By Richard Martin
There is Bitcoin, and there is everything else. The legacy financial system is a dead man walking. Banks and other financial institutions must start adapting now or the same thing will happen to them as happened to the old media businesses with the invention of the world wide web and social media.
I think that may be one of the reasons that the Fed, SEC and other federal agencies are clamping down on crypto exchanges. There’s also a concern that this is part of attempt to choke crypto on-ramps and slow down transactions. I think they will succeed in eliminating most of the dubious players, but they won’t be able to stop Bitcoin.
It is my considered opinion than Bitcoin is unstoppable. There is no founder, no organization, no board, no CEO, no centralized system or hoard to seize. It’s a transparent, decentralized, open-source protocol spread around the world. Its tokens are completely fungible and can be taken off exchanges. They can be safeguarded in cold storage in multi signature hardware wallets, and even exchanged by hand on small thumb drive like devices. Transactions can’t be censored.

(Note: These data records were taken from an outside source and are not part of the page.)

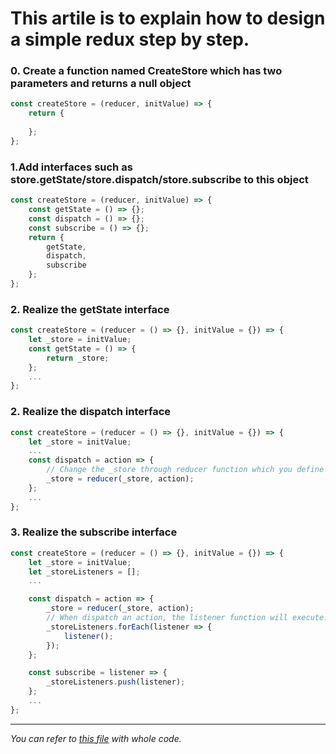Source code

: # This artile is to explain how to design a simple redux step by step.

### 0. Create a function named CreateStore which has two parameters and returns a null object 

```javascript
const createStore = (reducer, initValue) => {
    return {
      
    };
};
```

### 1.Add interfaces such as store.getState/store.dispatch/store.subscribe to this object 

```javascript
const createStore = (reducer, initValue) => {
    const getState = () => {};
    const dispatch = () => {};
    const subscribe = () => {};
    return {
        getState,
        dispatch,
        subscribe
    };
};
```

### 2. Realize the getState interface

```javascript
const createStore = (reducer = () => {}, initValue = {}) => {
    let _store = initValue;
    const getState = () => {
        return _store;
    };
    ...
};
```


### 2. Realize the dispatch interface

```javascript
const createStore = (reducer = () => {}, initValue = {}) => {
    let _store = initValue;
    ...
    const dispatch = action => {
        // Change the _store through reducer function which you define outside the whole createStore
        _store = reducer(_store, action);
    };
    ...
};
```

### 3. Realize the subscribe interface

```javascript
const createStore = (reducer = () => {}, initValue = {}) => {
    let _store = initValue;
    let _storeListeners = [];
    ...

    const dispatch = action => {
        _store = reducer(_store, action);
        // When dispatch an action, the listener function will execute.
        _storeListeners.forEach(listener => {
            listener();
        });
    };

    const subscribe = listener => {
        _storeListeners.push(listener);
    };
    ...
};
```
----------
*You can refer to [this file](./src/2.md) with whole code.*
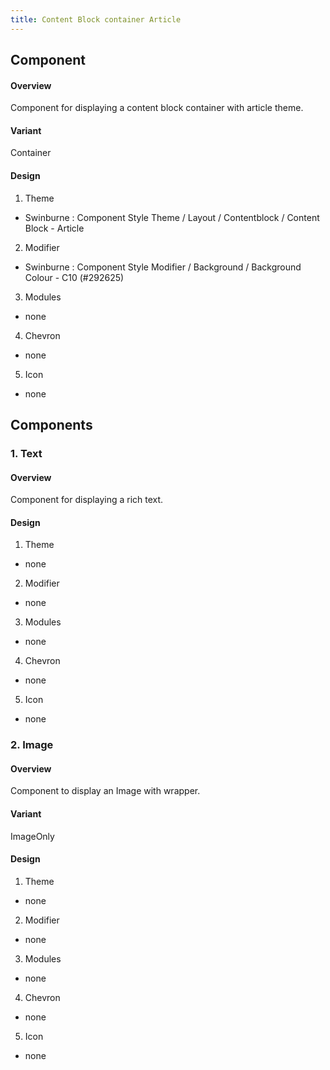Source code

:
 ```yaml
---
title: Content Block container Article
---
```

## Component
#### Overview
  Component for displaying a content block container with article theme.
#### Variant
 Container
#### Design
1. Theme
 * Swinburne : Component Style Theme / Layout / Contentblock / Content Block - Article
2. Modifier
 * Swinburne : Component Style Modifier / Background / Background Colour - C10 (#292625)
3. Modules
 * none
4. Chevron
 * none
5. Icon
 * none


## Components 
### 1. Text
#### Overview
  Component for displaying a rich text.
#### Design
1. Theme
 * none
2. Modifier
 * none
3. Modules
 * none
4. Chevron
 * none
5. Icon
 * none

### 2. Image
#### Overview
  Component to display an Image with wrapper.
#### Variant 
 ImageOnly
#### Design
1. Theme
 * none
2. Modifier
 * none
3. Modules
 * none
4. Chevron
 * none
5. Icon
 * none
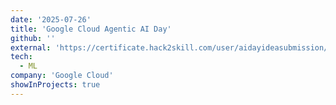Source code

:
 ```yaml
---
date: '2025-07-26'
title: 'Google Cloud Agentic AI Day'
github: ''
external: 'https://certificate.hack2skill.com/user/aidayideasubmission/2025H2S06AID-I30326'
tech:
  - ML
company: 'Google Cloud'
showInProjects: true
---
```


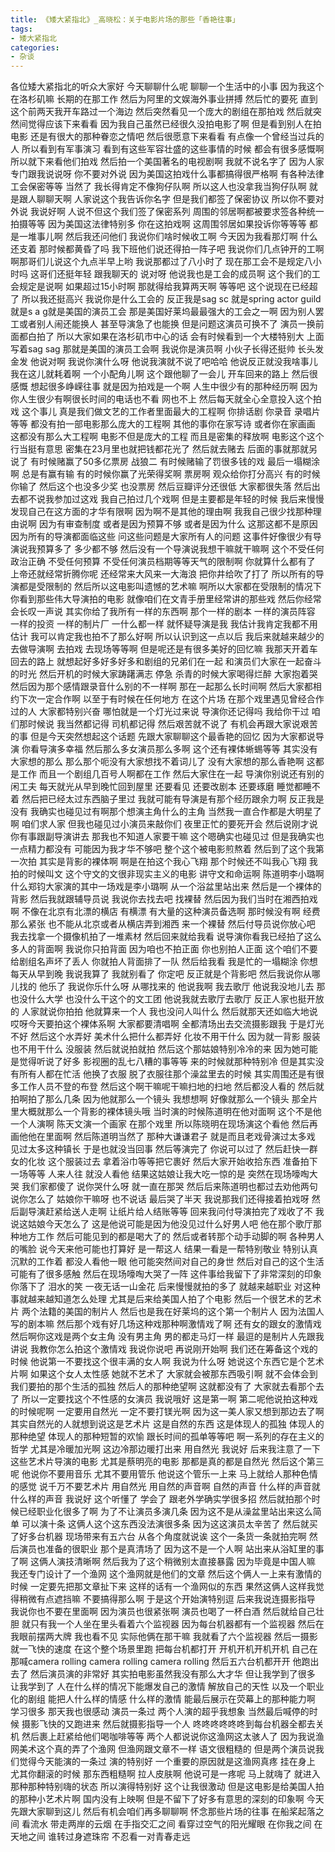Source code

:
 ```yaml
---
title: 《矮大紧指北》_高晓松：关于电影片场的那些「香艳往事」
tags:
- 矮大紧指北
categories:
- 杂谈
---
```


各位矮大紧指北的听众大家好
今天聊聊什么呢
聊聊一个生活中的小事
因为我这个在洛杉矶嘛
长期的在那工作
然后为阿里的文娱海外事业拼搏
然后忙的要死
直到这个前两天我开车路过一个海边
然后突然看见一个庞大的剧组在那拍戏
然后就突然间觉得应该下来看看
因为我自己虽然已经很久没拍电影了啊
但是看到别人在拍电影
还是有很大的那种眷恋之情吧
然后很愿意下来看看
有点像一个曾经当过兵的人
所以看到有军事演习
看到有这些军容壮盛的这些事情的时候
都会有很多感慨啊
所以就下来看他们拍戏
然后拍一个美国著名的电视剧啊
我就不说名字了
因为人家专门跟我说说呀
你不要对外说
因为美国这拍戏什么事都搞得很严格啊
有各种法律
工会保密等等
当然了
我长得肯定不像狗仔队啊
所以这人也没拿我当狗仔队啊
就是跟人聊聊天啊
人家说这个我告诉你名字
但是我们都签了保密协议
所以你不要对外说
我说好啊
人说不但这个我们签了保密系列
周围的邻居啊都被要求签各种统一拍摄等等
因为美国这法律特别多
你在这拍戏啊
这周围邻居如果投诉你等等等
都是一堆事儿啊
然后我还问他们
我说你们啥时候收工啊
今天因为我看那灯啊
什么还支着
那时候都黄昏了吗
我下班他们说还得拍一阵子吧
我说你们几点钟开的工啊
啊那哥们儿说这个九点半早上哟
我说那都过了八小时了
现在那工会不是规定八小时吗
这哥们还挺年轻
跟我聊天的
说对呀
他说我也是工会的成员啊
这个我们的工会规定是说啊
如果超过15小时啊
那就得给我算两天啊
等等吧
这个说现在已经超了
所以我还挺高兴
我说你是什么工会的
反正我是sag sc
就是spring actor guild
就是s a g就是美国的演员工会
那是美国好莱坞最最强大的工会之一啊
因为别人罢工或者别人闹还能换人
甚至导演急了也能换
但是问题这演员可换不了
演员一换前面都白拍了
所以大家如果在洛杉矶市中心的话
会有时候看到一个大楼特别大
上面写着sag sag
那就是美国的演员工会啊
我说你是演员啊
小伙子长得还挺帅
长头发金发
他说对啊
我说你演什么呀
他说我演就不说了吧哈哈
他说反正就没我啥事儿
我在这儿就耗着啊
一个小配角儿啊
这个跟他聊了一会儿
开车回来的路上
然后很感慨
想起很多峥嵘往事
就是因为拍戏是一个啊
人生中很少有的那种经历啊
因为你人生很少有啊很长时间的电话也不看
网也不上
然后每天就全心全意投入这个拍戏
这个事儿
真是我们做文艺的工作者里面最大的工程啊
你排话剧
你录音
录唱片等等
都没有拍一部电影那么庞大的工程啊
其他的事你在家写诗
或者你在家画画
这都没有那么大工程啊
电影不但是庞大的工程
而且是密集的释放啊
电影这个这个行当挺有意思
密集在23月里也就把钱都花光了
然后就去赌去
后面的事就那就另说了
有时候赌赢了50多亿票房
战狼二
有时候赌输了罚很多钱的戏
最后一塌糊涂啊
总是有赢有输
有的时候你赢了光荣得奖啊
票房啊
观众给你打分高兴
有的时候你输了
然后这个也没多少奖
也没票房
然后豆瓣评分还很低
大家都很失落
然后出去都不说我参加过这戏
我自己拍过几个戏啊
但是主要都是年轻的时候
我后来慢慢发现自己在这方面的才华有限啊
因为啊不是其他的理由啊
我我自己很少找那种理由说啊
因为有审查制度
或者是因为预算不够
或者是因为什么
这那这都不是原因
因为所有的导演都面临这些
问这些问题是大家所有人的问题
这事件好像很少有导演说我预算多了
多少都不够
然后没有一个导演说我想干嘛就干嘛啊
这个不受任何政治正确
不受任何预算
不受任何演员档期等等天气的限制啊
你就算什么都有了
上帝还就经常折腾你呢
还经常来大风来一大海浪
把你井给吹了打了
所以所有的导演都是受限制的
然后所以这电影叫遗憾的艺术嘛
啊所以大家都在受限制的情况下
你看到那些伟大导演拍的电影
就像咱们在文青手册里经常讲的那些戏
然后你经常会长叹一声说
其实你给了我所有一样的东西啊
那个一样的剧本
一样的演员阵容
一样的投资
一样的制片厂
一什么都一样
就怀疑导演是我
我估计我肯定我都不用估计
我可以肯定我也拍不了那么好啊
所以认识到这一点以后
我后来就越来越少的去做导演啊
去拍戏
去现场等等啊
但是呢还是有很多美好的回忆嘛
我那天开着车回去的路上
就想起好多好多好多和剧组的兄弟们在一起
和演员们大家在一起奋斗的时光
然后开机的时候大家踌躇满志
停急
杀青的时候大家喝得烂醉
大家抱着哭
然后因为那个感情跟录音什么别的不一样啊
那在一起那么长时间啊
然后大家都相约下次一定合作啊
以至于有时候在任何地方
在这个片场
在那个戏里遇见曾经合作过的人
大家都特别兴奋
哪怕就是一个灯光过来说
导演你还记得吗
我给你干过
咱们那时候说
我当然都记得
司机都记得
然后艰苦就不说了
有机会再跟大家说艰苦的事
但是今天突然想起这个话题
先跟大家聊聊这个最香艳的回忆
因为大家都说导演
你看导演多幸福
然后那么多女演员那么多啊
这个还有裸体蜥蜴等等
其实没有大家想的那么
那么那个呃没有大家想找不着词儿了
没有大家想的那么香艳啊
这都是工作
而且一个剧组几百号人啊都在工作
然后大家住在一起
导演你别说还有别的闲工夫
每天就光从早到晚忙回到屋里
还要看见
还要改剧本
还要琢磨
睡觉都睡不着
然后把已经太过东西脑子里过
我就可能有导演是有那个经历跟余力啊
反正我是没有
我确实也碰见过有啊那个想演主角什么的主角
当然我一直合作都是大明星了啊
咱们求人家
但我也碰见过小演员来敲你们
夜里正忙的要死开会
然后说刚才说你有事跟副导演讲去
那我也不知道人家要干嘛
这个嗯确实也碰见过
但是我确实也一点精力都没有
可能因为我才华不够吧
整个这个被电影煎熬着
然后到了这个我第一次拍
其实是背影的裸体啊
啊是在拍这个我心飞翔
那个时候还不叫我心飞翔
我拍的时候叫文
这个守文的文很非现实主义的电影
讲守文和命运啊
陈道明李小璐啊
什么郑钧大家演的其中一场戏是李小璐啊
从一个浴盆里站出来
然后是一个裸体的背影
然后我就跟辅导员说
我说你去找去吧
找裸替
然后因为我们当时在湘西拍戏啊
不像在北京有北漂的横店
有横漂
有大量的这种演员备选啊
那时候没有啊
经费那么紧张
也不能从北京或者从横店弄到湘西
来一个裸替
然后付导员说你放心吧
我去找拿一个摄像机拍了一堆素材
然后回来就给我看
说导演你看我已经拍了这么多人的背面啊
我说你只拍背面
因为咱也不拍正面
你也别拍人正面
这个咱们不要给剧组名声坏了丢人
你就拍人背面排了一队
然后给我看
我是忙的一塌糊涂
你想每天从早到晚
我说我算了
我就别看了
你定吧
反正就是个背影吧
然后我说你从哪儿找的
他乐了
我说你乐什么呀
从哪找来的
他说我啊
我去歌厅
他说我没地儿去
那也没什么大学
也没什么干这个的文工团
他说我就去歌厅去歌厅
反正人家也挺开放的
人家就说你拍拍
他就算来一个人
我也没问人叫什么
然后就那天还如临大地说
哎呀今天要拍这个裸体系啊
大家都要清唱啊
全都清场出去交流摄影跟我
于是灯光不好
然后这个水弄好
美术什么把什么都弄好
化妆不用干什么
因为就一背影
服装也不用干什么
没服装
然后就说拍就拍
然后这个那姑娘特别冷冷的来
因为她可能是觉得听说了好多
影视圈的乱七八糟的事等等
来的时候就那种特别冷
但是其实没有所有人都在忙活
他换了衣服
脱了衣服往那个澡盆里去的时候
其实周围还是有很多工作人员不登的布登
然后这个啊干嘛呢干嘛扫地的扫地
然后都没人看的
然后就拍啊拍了那么几条
因为他就那么一个镜头
我想想啊
好像就那么一个镜头
那全片里大概就那么一个背影的裸体镜头哦
当时演的时候陈道明在他对面啊
这个不是他一个人演啊
陈天文演一个画家
在那个戏里
所以陈晓明在现场演这个看他
然后再画他他在里面啊
然后陈道明当然了
那种大谦谦君子
就是而且老戏骨演过太多戏
见过太多这种镇长
于是也就没当回事
然后等演完了
你说可以过了
然后赶快一群女的化妆
这个服装过去
拿着浴巾等等把它裹好
然后大家开始收拾东西
准备拍下一场等等
人来人往
就没人看他
结果这姑娘让我大吃一惊的是
突然在现场嚎啕大哭
我们家都傻了
说你哭什么呀
就一直在那哭
然后后来陈道明也都过去劝他两句
说你怎么了
姑娘你干嘛呀
也不说话
最后哭了半天
我说那我们还得接着拍戏呀
然后副导演赶紧给送人走啊
让纸片给人结账等等
回来我问付导演拍完了戏收了不
我说这姑娘今天怎么了
这是他说可能是因为他没见过什么好男人吧
他在那个歌厅那种地方工作
然后可能见到的都是喝大了的
然后或者转那个动手动脚的啊
各种男人的嘴脸
说今天来他可能也打算好
是一帮这人
结果一看是一帮特别敬业
特别认真沉默的工作着
都没人看他一眼
他可能突然间对自己的身世
然后对自己的这个生活可能有了很多感触
然后在现场嚎啕大哭了一阵
这件事给我留下了非常深刻的印象
你落下了
泪水的笑
一夜无话一山金花
后来慢慢就拍的多了
就越来越职业
对这种事就越来越知道怎么处理
尤其是后来给美国人拍了个电影
然后一个很艺术的艺术片
两个法籍的美国的制片人
然后也是我在好莱坞的这个第一个制片人
因为法国人写的剧本嘛
然后那个戏有好几场这种戏那种啊激情戏了啊
还有女的跟女的激情戏
然后啊你这戏是两个女主角
没有男主角
男的都走马灯一样
最逗的是制片人先跟我讲说
我教你怎么拍这个激情戏
我说你说吧
再说刚开始啊
我们还在筹备这个戏的时候
他说第一不要找这个很丰满的女人啊
我说为什么呀
她说这个东西它是个艺术片啊
如果这个女人太性感
她就不艺术了
大家就会被那东西吸引啊
就不会体会到我们要拍的那个生活的孤独
然后人的那种绝望啊
这就都没有了
大家就去看那个去了
所以一定要找这个不性感的女演员
我说哦好
这是第一啊
第二呢他说拍这种戏的时候呢啊
一定要用自然光
一定不要打镁光啊
因为这一美人家又想到那边去了啊
其实自然光的人就想到说这是艺术片
这是自然的东西
这是体现人的孤独
体现人的那种绝望
体现人的那种短暂的欢愉
跟长时间的孤单等等吧
啊一系列的存在主义的哲学
尤其是冷暖加光啊
这边冷那边暖打出来
用自然光
我说好
后来我注意了一下这些艺术片导演的电影
尤其是蔡明亮的电影
那都是真的都是自然光
然后这个第三呢
他说你不要用音乐
尤其不要用管乐
他说这个管乐一上来
马上就给人那种色情的感觉
说千万不要艺术片
用自然光
用自然的声音啊
自然的声音
什么样的声音就什么样的声音
我说好
这个听懂了
学会了
跟老外学确实学很多招
然后就拍那个时候已经职业化很多了啊
为了不让演员多演几条
因为这不是从澡盆里站出来这么简单
可以演十条
这俩人这个这东西没法演很多条
因为这这演员太辛苦了
然后就买了好多台机器
现场带来有五六台
从各个角度就说诶
这个一条货一条就拍完啊
然后演员也准备的很职业
那个是真清场了
因为这不是一个人啊
站出来从浴缸里的事了啊
这俩人演技清晰啊
然后我为了这个稍微别太直接暴露
因为毕竟是中国人嘛
我还专门设计了一个渔网
这个渔网就是他们的文章
然后这个俩人一上来有激情的时候
一定要先把那文章扯下来
这样的话有一个渔网似的东西
果然这俩人这样我觉得稍微有点遮挡嘛
不要搞得那么啊
于是这个开始演特别逗
后来我说连摄影指导
我说你也不要在里面啊
因为演员也很紧张啊
演员也喝了一杯白酒
然后就给自己壮胆
就只有我一个人坐在里头看着六个监视器
因为每台机器都有一个监视器
然后在我眼前摆两大牌
我也看不见
实际他俩在那干嘛
我就看了六个监视器
然后一摄影就一飞快的速度
在这个整个场景里跑
把每台机都打开
开机开机开机开机
自己在那喊camera rolling
camera rolling
camera rolling
然后五六台机都开开
他跑出去了
然后演员演的非常好
其实拍电影虽然我没有那么大才华
但让我学到了很多
让我学到了
人在什么样的情况下能爆发自己的激情
解放自己的天性
以及一个职业化的剧组
能把人什么样的情感
什么样的激情
能最后展示在荧幕上的那种能力啊
学习很多
那天我也很感动
演员一条过
两个人演的超乎我想象
当然最后喊停的时候
摄影飞快的又跑进来
然后就摄影指导一个人
咚咚咚咚咚咚到每台机器全都去关机
然后裹上赶紧给他们喝咖啡等等
两个人都说说你这渔网这太骇人了
因为我说渔网美术这个真的弄了个渔网
但渔网跟文章不一样
语文很粗糙的
但是两个演员说我们觉得今天能演的一条过
演的特别好
一个重要的原因就是这渔网真疼
挂在身上
尤其你翻滚的时候
那东西粗糙啊
拉人皮肤啊
他说可是一疼呢
马上就嗨了
就进入那种那种特别嗨的状态
所以演得特别好
这个让我很激动
但是这电影是给美国人拍的那种小艺术片啊
国内没有上映啊
但是不留下了好多有意思的深刻的印象啊
今天先跟大家聊到这儿
然后有机会咱们再多聊聊啊
怀念那些片场的往事
在船桨起落之间
看流水
带走两岸的云烟
在手指交汇之间
看穿过空气的阳光耀眼
在你我之间
在天地之间
谁转过身遮珠帘
不忍看一对青春走远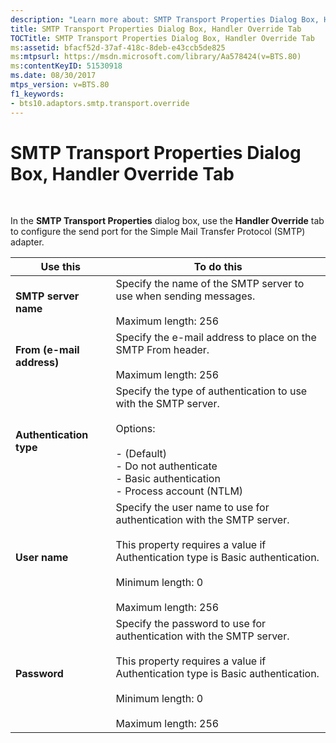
 ```yaml
---
description: "Learn more about: SMTP Transport Properties Dialog Box, Handler Override Tab"
title: SMTP Transport Properties Dialog Box, Handler Override Tab
TOCTitle: SMTP Transport Properties Dialog Box, Handler Override Tab
ms:assetid: bfacf52d-37af-418c-8deb-e43ccb5de825
ms:mtpsurl: https://msdn.microsoft.com/library/Aa578424(v=BTS.80)
ms:contentKeyID: 51530918
ms.date: 08/30/2017
mtps_version: v=BTS.80
f1_keywords:
- bts10.adaptors.smtp.transport.override
---
```


# SMTP Transport Properties Dialog Box, Handler Override Tab

 

In the **SMTP Transport Properties** dialog box, use the **Handler Override** tab to configure the send port for the Simple Mail Transfer Protocol (SMTP) adapter.

<table>
<thead>
<tr class="header">
<th>Use this</th>
<th>To do this</th>
</tr>
</thead>
<tbody>
<tr class="odd">
<td><strong>SMTP server name</strong></td>
<td>Specify the name of the SMTP server to use when sending messages.<br />
<br />
Maximum length: 256</td>
</tr>
<tr class="even">
<td><strong>From (e-mail address)</strong></td>
<td>Specify the e-mail address to place on the SMTP From header.<br />
<br />
Maximum length: 256</td>
</tr>
<tr class="odd">
<td><strong>Authentication type</strong></td>
<td>Specify the type of authentication to use with the SMTP server.<br />
<br />
Options:<br />
<br />
- (Default)<br />
- Do not authenticate<br />
- Basic authentication<br />
- Process account (NTLM)</td>
</tr>
<tr class="even">
<td><strong>User name</strong></td>
<td>Specify the user name to use for authentication with the SMTP server.<br />
<br />
This property requires a value if Authentication type is Basic authentication.<br />
<br />
Minimum length: 0<br />
<br />
Maximum length: 256</td>
</tr>
<tr class="odd">
<td><strong>Password</strong></td>
<td>Specify the password to use for authentication with the SMTP server.<br />
<br />
This property requires a value if Authentication type is Basic authentication.<br />
<br />
Minimum length: 0<br />
<br />
Maximum length: 256</td>
</tr>
</tbody>
</table>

The aptly named Lightning Network is designed to facilitate and accelerate Bitcoin transactions worldwide at the speed of the Internet at a fraction of the cost. The significant proportion of people on the the planet who are still unbanked now have a means to become banked. Think of the Kiva model and the Grameen Bank, but on steroids.
There are companies building micro hydro power stations in Africa and using the electricity to mine Bitcoin and as local market demand ramps up, they can shift to that and move to other projects. People in the developed world can’t see that and can’t see the need for it. But for the rest of the planet it is a massive opportunity.
There’s a US company called Strike that provides fund transfer services for cash remittances to El Salvador, the Philippines, Ghana, and Kenya, and more will be coming online in the next few years. Funds can be transferred directly between family members around the world instantaneously and for pennies.
The Bitcoin Network can’t be controlled by the United States or any other state. The bad guys are starting to cotton on to that fact, so it’s going to make economic warfare a lot harder, for example against Russia, Iran, and North Korea as it can probably be used to get around sanctions and export restrictions.